# What to work on
Please give back word for word the lines of the material below between the line containing "## Customize" and the line containing "- Add colors", inclusive.

# Information supplied
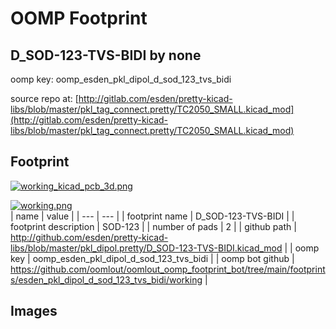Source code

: # OOMP Footprint  
## D_SOD-123-TVS-BIDI  by none  
  
oomp key: oomp_esden_pkl_dipol_d_sod_123_tvs_bidi  
  
source repo at: [http://gitlab.com/esden/pretty-kicad-libs/blob/master/pkl_tag_connect.pretty/TC2050_SMALL.kicad_mod](http://gitlab.com/esden/pretty-kicad-libs/blob/master/pkl_tag_connect.pretty/TC2050_SMALL.kicad_mod)  
## Footprint  
  
[![working_kicad_pcb_3d.png](working_kicad_pcb_3d_600.png)](working_kicad_pcb_3d.png)  
  
[![working.png](working_600.png)](working.png)  
| name | value | 
| --- | --- | 
| footprint name | D_SOD-123-TVS-BIDI | 
| footprint description | SOD-123 | 
| number of pads | 2 | 
| github path | http://github.com/esden/pretty-kicad-libs/blob/master/pkl_dipol.pretty/D_SOD-123-TVS-BIDI.kicad_mod | 
| oomp key | oomp_esden_pkl_dipol_d_sod_123_tvs_bidi | 
| oomp bot github | https://github.com/oomlout/oomlout_oomp_footprint_bot/tree/main/footprints/esden_pkl_dipol_d_sod_123_tvs_bidi/working | 
## Images  
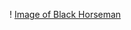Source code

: ! [Image of Black Horseman](https://cdn.quotesgram.com/img/3/77/2101766276-quotes_20bible_20four_20horsemen_20block_20print_201600x1000_20wallpaper_www_knowledgehi_com_99.jpg)
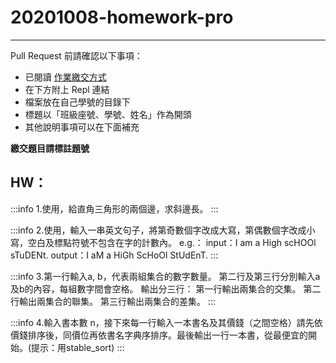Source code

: # 20201008-homework-pro

---

Pull Request 前請確認以下事項：

* 已閱讀 [作業繳交方式](https://hackmd.io/@nssh/nscsc/%2F%40nssh%2Fsummit-homework)
* 在下方附上 Repl 連結
* 檔案放在自己學號的目錄下
* 標題以「班級座號、學號、姓名」作為開頭
* 其他說明事項可以在下面補充

**繳交題目請標註題號**

## **HW：**

:::info
1.使用<cmath>，給直角三角形的兩個邊，求斜邊長。
:::

:::info
2.使用<cctype>，輸入一串英文句子，將第奇數個字改成大寫，第偶數個字改成小寫，空白及標點符號不包含在字的計數內。
e.g.：
input：I am a High scHOOl sTuDENt.
output：I aM a HiGh ScHoOl StUdEnT.
:::

:::info
3.第一行輸入a, b，代表兩組集合的數字數量。
第二行及第三行分別輸入a及b的內容，每組數字間會空格。
輸出分三行：
第一行輸出兩集合的交集。
第二行輸出兩集合的聯集。
第三行輸出兩集合的差集。
:::

:::info
4.輸入書本數 n，接下來每一行輸入一本書名及其價錢（之間空格）請先依價錢排序後，同價位再依書名字典序排序。最後輸出一行一本書，從最便宜的開始。(提示：用stable_sort)
:::
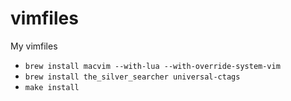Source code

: # vimfiles
My vimfiles

- `brew install macvim --with-lua --with-override-system-vim`
- `brew install the_silver_searcher universal-ctags`
- `make install`
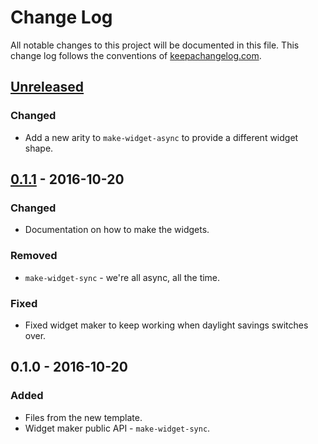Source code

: # Change Log
All notable changes to this project will be documented in this file. This change log follows the conventions of [keepachangelog.com](http://keepachangelog.com/).

## [Unreleased]
### Changed
- Add a new arity to `make-widget-async` to provide a different widget shape.

## [0.1.1] - 2016-10-20
### Changed
- Documentation on how to make the widgets.

### Removed
- `make-widget-sync` - we're all async, all the time.

### Fixed
- Fixed widget maker to keep working when daylight savings switches over.

## 0.1.0 - 2016-10-20
### Added
- Files from the new template.
- Widget maker public API - `make-widget-sync`.

[Unreleased]: https://github.com/your-name/konserve-welle/compare/0.1.1...HEAD
[0.1.1]: https://github.com/your-name/konserve-welle/compare/0.1.0...0.1.1

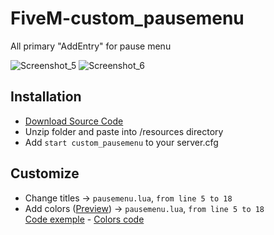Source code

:# FiveM-custom_pausemenu
All primary "AddEntry" for pause menu

![Screenshot_5](https://user-images.githubusercontent.com/36775882/124140433-c4608780-da88-11eb-812a-55f179fd6913.png)
![Screenshot_6](https://user-images.githubusercontent.com/36775882/124140436-c4f91e00-da88-11eb-8bf0-93946dab5261.png)


## Installation
- [Download Source Code](https://github.com/Nevylish/custom_pausemenu/archive/refs/heads/master.zip)
- Unzip folder and paste into /resources directory
- Add `start custom_pausemenu` to your server.cfg

## Customize
- Change titles -> `pausemenu.lua`, `from line 5 to 18`
- Add colors ([Preview](https://user-images.githubusercontent.com/36775882/124140436-c4f91e00-da88-11eb-8bf0-93946dab5261.png)) -> `pausemenu.lua`, `from line 5 to 18`<br>
    [Code exemple](https://user-images.githubusercontent.com/36775882/124140658-f376f900-da88-11eb-8076-335e86f94da3.png) - [Colors code](https://pastebin.com/RWWtruCr)
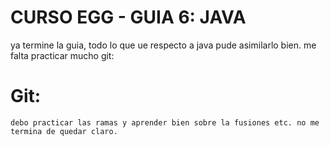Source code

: # CURSO EGG - GUIA 6: JAVA
ya termine la guia, 
todo lo que ue respecto a java pude asimilarlo bien.
me falta practicar mucho git:
# Git:
    debo practicar las ramas y aprender bien sobre la fusiones etc. no me termina de quedar claro.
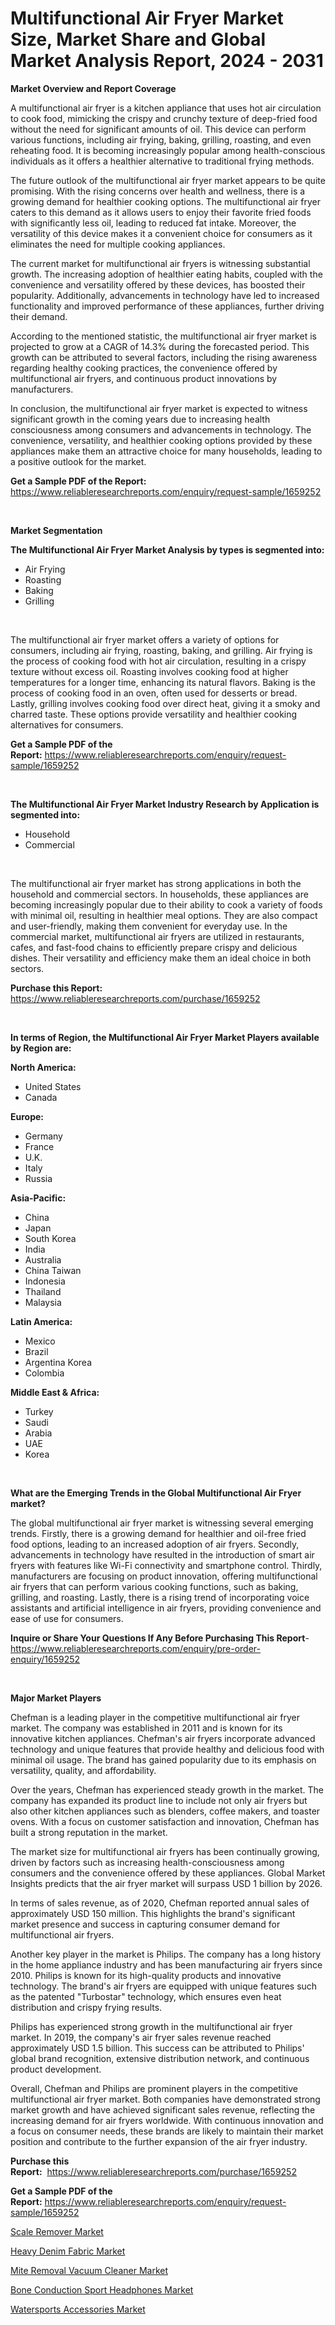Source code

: <p><h1>Multifunctional Air Fryer Market Size, Market Share and Global Market Analysis Report, 2024 - 2031</h1></p><p><strong>Market Overview and Report Coverage</strong></p>
<p><p>A multifunctional air fryer is a kitchen appliance that uses hot air circulation to cook food, mimicking the crispy and crunchy texture of deep-fried food without the need for significant amounts of oil. This device can perform various functions, including air frying, baking, grilling, roasting, and even reheating food. It is becoming increasingly popular among health-conscious individuals as it offers a healthier alternative to traditional frying methods.</p><p>The future outlook of the multifunctional air fryer market appears to be quite promising. With the rising concerns over health and wellness, there is a growing demand for healthier cooking options. The multifunctional air fryer caters to this demand as it allows users to enjoy their favorite fried foods with significantly less oil, leading to reduced fat intake. Moreover, the versatility of this device makes it a convenient choice for consumers as it eliminates the need for multiple cooking appliances.</p><p>The current market for multifunctional air fryers is witnessing substantial growth. The increasing adoption of healthier eating habits, coupled with the convenience and versatility offered by these devices, has boosted their popularity. Additionally, advancements in technology have led to increased functionality and improved performance of these appliances, further driving their demand.</p><p>According to the mentioned statistic, the multifunctional air fryer market is projected to grow at a CAGR of 14.3% during the forecasted period. This growth can be attributed to several factors, including the rising awareness regarding healthy cooking practices, the convenience offered by multifunctional air fryers, and continuous product innovations by manufacturers.</p><p>In conclusion, the multifunctional air fryer market is expected to witness significant growth in the coming years due to increasing health consciousness among consumers and advancements in technology. The convenience, versatility, and healthier cooking options provided by these appliances make them an attractive choice for many households, leading to a positive outlook for the market.</p></p>
<p><strong>Get a Sample PDF of the Report:</strong> <a href="https://www.reliableresearchreports.com/enquiry/request-sample/1659252">https://www.reliableresearchreports.com/enquiry/request-sample/1659252</a></p>
<p>&nbsp;</p>
<p><strong>Market Segmentation</strong></p>
<p><strong>The Multifunctional Air Fryer Market Analysis by types is segmented into:</strong></p>
<p><ul><li>Air Frying</li><li>Roasting</li><li>Baking</li><li>Grilling</li></ul></p>
<p>&nbsp;</p>
<p><p>The multifunctional air fryer market offers a variety of options for consumers, including air frying, roasting, baking, and grilling. Air frying is the process of cooking food with hot air circulation, resulting in a crispy texture without excess oil. Roasting involves cooking food at higher temperatures for a longer time, enhancing its natural flavors. Baking is the process of cooking food in an oven, often used for desserts or bread. Lastly, grilling involves cooking food over direct heat, giving it a smoky and charred taste. These options provide versatility and healthier cooking alternatives for consumers.</p></p>
<p><strong>Get a Sample PDF of the Report:</strong>&nbsp;<a href="https://www.reliableresearchreports.com/enquiry/request-sample/1659252">https://www.reliableresearchreports.com/enquiry/request-sample/1659252</a></p>
<p>&nbsp;</p>
<p><strong>The Multifunctional Air Fryer Market Industry Research by Application is segmented into:</strong></p>
<p><ul><li>Household</li><li>Commercial</li></ul></p>
<p>&nbsp;</p>
<p><p>The multifunctional air fryer market has strong applications in both the household and commercial sectors. In households, these appliances are becoming increasingly popular due to their ability to cook a variety of foods with minimal oil, resulting in healthier meal options. They are also compact and user-friendly, making them convenient for everyday use. In the commercial market, multifunctional air fryers are utilized in restaurants, cafes, and fast-food chains to efficiently prepare crispy and delicious dishes. Their versatility and efficiency make them an ideal choice in both sectors.</p></p>
<p><strong>Purchase this Report:</strong>&nbsp; <a href="https://www.reliableresearchreports.com/purchase/1659252">https://www.reliableresearchreports.com/purchase/1659252</a></p>
<p>&nbsp;</p>
<p><strong>In terms of Region, the Multifunctional Air Fryer Market Players available by Region are:</strong></p>
<p>
    <p> <strong> North America: </strong>
        <ul>
            <li>United States</li>
            <li>Canada</li>
        </ul>
        </p> 
    <p> <strong> Europe: </strong>
        <ul>
            <li>Germany</li>
            <li>France</li>
            <li>U.K.</li>
            <li>Italy</li>
            <li>Russia</li>
        </ul>
        </p> 
    <p> <strong> Asia-Pacific: </strong>
        <ul>
            <li>China</li>
            <li>Japan</li>
            <li>South Korea</li>
            <li>India</li>
            <li>Australia</li>
            <li>China Taiwan</li>
            <li>Indonesia</li>
            <li>Thailand</li>
            <li>Malaysia</li>
        </ul>
        </p> 
    <p> <strong> Latin America: </strong>
        <ul>
            <li>Mexico</li>
            <li>Brazil</li>
            <li>Argentina Korea</li>
            <li>Colombia</li>
        </ul>
        </p> 
    <p> <strong> Middle East & Africa: </strong>
        <ul>
            <li>Turkey</li>
            <li>Saudi</li>
            <li>Arabia</li>
            <li>UAE</li>
            <li>Korea</li>
        </ul>
    </p>
    </p>
<p>&nbsp;</p>
<p><strong>What are the Emerging Trends in the Global Multifunctional Air Fryer market?</strong></p>
<p><p>The global multifunctional air fryer market is witnessing several emerging trends. Firstly, there is a growing demand for healthier and oil-free fried food options, leading to an increased adoption of air fryers. Secondly, advancements in technology have resulted in the introduction of smart air fryers with features like Wi-Fi connectivity and smartphone control. Thirdly, manufacturers are focusing on product innovation, offering multifunctional air fryers that can perform various cooking functions, such as baking, grilling, and roasting. Lastly, there is a rising trend of incorporating voice assistants and artificial intelligence in air fryers, providing convenience and ease of use for consumers.</p></p>
<p><strong>Inquire or Share Your Questions If Any Before Purchasing This Report</strong>- <a href="https://www.reliableresearchreports.com/enquiry/pre-order-enquiry/1659252">https://www.reliableresearchreports.com/enquiry/pre-order-enquiry/1659252</a></p>
<p>&nbsp;</p>
<p><strong>Major Market Players</strong></p>
<p><p>Chefman is a leading player in the competitive multifunctional air fryer market. The company was established in 2011 and is known for its innovative kitchen appliances. Chefman's air fryers incorporate advanced technology and unique features that provide healthy and delicious food with minimal oil usage. The brand has gained popularity due to its emphasis on versatility, quality, and affordability.</p><p>Over the years, Chefman has experienced steady growth in the market. The company has expanded its product line to include not only air fryers but also other kitchen appliances such as blenders, coffee makers, and toaster ovens. With a focus on customer satisfaction and innovation, Chefman has built a strong reputation in the market.</p><p>The market size for multifunctional air fryers has been continually growing, driven by factors such as increasing health-consciousness among consumers and the convenience offered by these appliances. Global Market Insights predicts that the air fryer market will surpass USD 1 billion by 2026.</p><p>In terms of sales revenue, as of 2020, Chefman reported annual sales of approximately USD 150 million. This highlights the brand's significant market presence and success in capturing consumer demand for multifunctional air fryers.</p><p>Another key player in the market is Philips. The company has a long history in the home appliance industry and has been manufacturing air fryers since 2010. Philips is known for its high-quality products and innovative technology. The brand's air fryers are equipped with unique features such as the patented "Turbostar" technology, which ensures even heat distribution and crispy frying results.</p><p>Philips has experienced strong growth in the multifunctional air fryer market. In 2019, the company's air fryer sales revenue reached approximately USD 1.5 billion. This success can be attributed to Philips' global brand recognition, extensive distribution network, and continuous product development.</p><p>Overall, Chefman and Philips are prominent players in the competitive multifunctional air fryer market. Both companies have demonstrated strong market growth and have achieved significant sales revenue, reflecting the increasing demand for air fryers worldwide. With continuous innovation and a focus on consumer needs, these brands are likely to maintain their market position and contribute to the further expansion of the air fryer industry.</p></p>
<p><strong>Purchase this Report:</strong>&nbsp;&nbsp;<a href="https://www.reliableresearchreports.com/purchase/1659252">https://www.reliableresearchreports.com/purchase/1659252</a></p>
<p></p>
<p><strong>Get a Sample PDF of the Report:</strong>&nbsp;<a href="https://www.reliableresearchreports.com/enquiry/request-sample/1659252">https://www.reliableresearchreports.com/enquiry/request-sample/1659252</a></p>
<p><p><a href="https://github.com/irfadac/Market-Research-Report-List-1/blob/main/scale-remover-market.md">Scale Remover Market</a></p><p><a href="https://github.com/juniordelafrance/Market-Research-Report-List-1/blob/main/heavy-denim-fabric-market.md">Heavy Denim Fabric Market</a></p><p><a href="https://github.com/yoshih12/Market-Research-Report-List-1/blob/main/mite-removal-vacuum-cleaner-market.md">Mite Removal Vacuum Cleaner Market</a></p><p><a href="https://github.com/indrystar/Market-Research-Report-List-1/blob/main/bone-conduction-sport-headphones-market.md">Bone Conduction Sport Headphones Market</a></p><p><a href="https://github.com/guneycigdem35/Market-Research-Report-List-1/blob/main/watersports-accessories-market.md">Watersports Accessories Market</a></p></p>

# Your response
## Customize
- Change titles -> `pausemenu.lua`, `from line 5 to 18`
- Add colors ([Preview](https://user-images.githubusercontent.com/36775882/124140436-c4f91e00-da88-11eb-8bf0-93946dab5261.png)) -> `pausemenu.lua`, `from line 5 to 18`<br>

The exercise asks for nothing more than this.